> _PROBLEM DESCRIPTION_
Where does the word "this" occur in the data below? Copy each line that holds it.

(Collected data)
○ ○ ○ ○
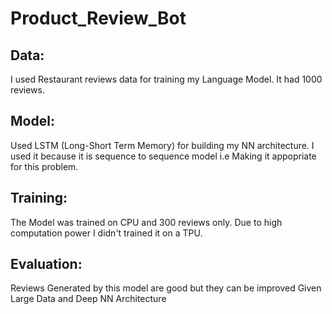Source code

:# Product_Review_Bot

## Data:
I used Restaurant reviews data for training my Language Model. It had 1000 reviews.

## Model:

Used LSTM (Long-Short Term Memory) for building my NN architecture. I used it because it is sequence to sequence model i.e Making it appopriate for this problem.

## Training:

The Model was trained on CPU and 300 reviews only. Due to high computation power I didn't trained it on a TPU.

## Evaluation:

Reviews Generated by this model are good but they can be improved Given Large Data and Deep NN Architecture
○ ○ ○ ○
> _ANSWER SPACE_
Used LSTM (Long-Short Term Memory) for building my NN architecture. I used it because it is sequence to sequence model i.e Making it appopriate for this problem.
Reviews Generated by this model are good but they can be improved Given Large Data and Deep NN Architecture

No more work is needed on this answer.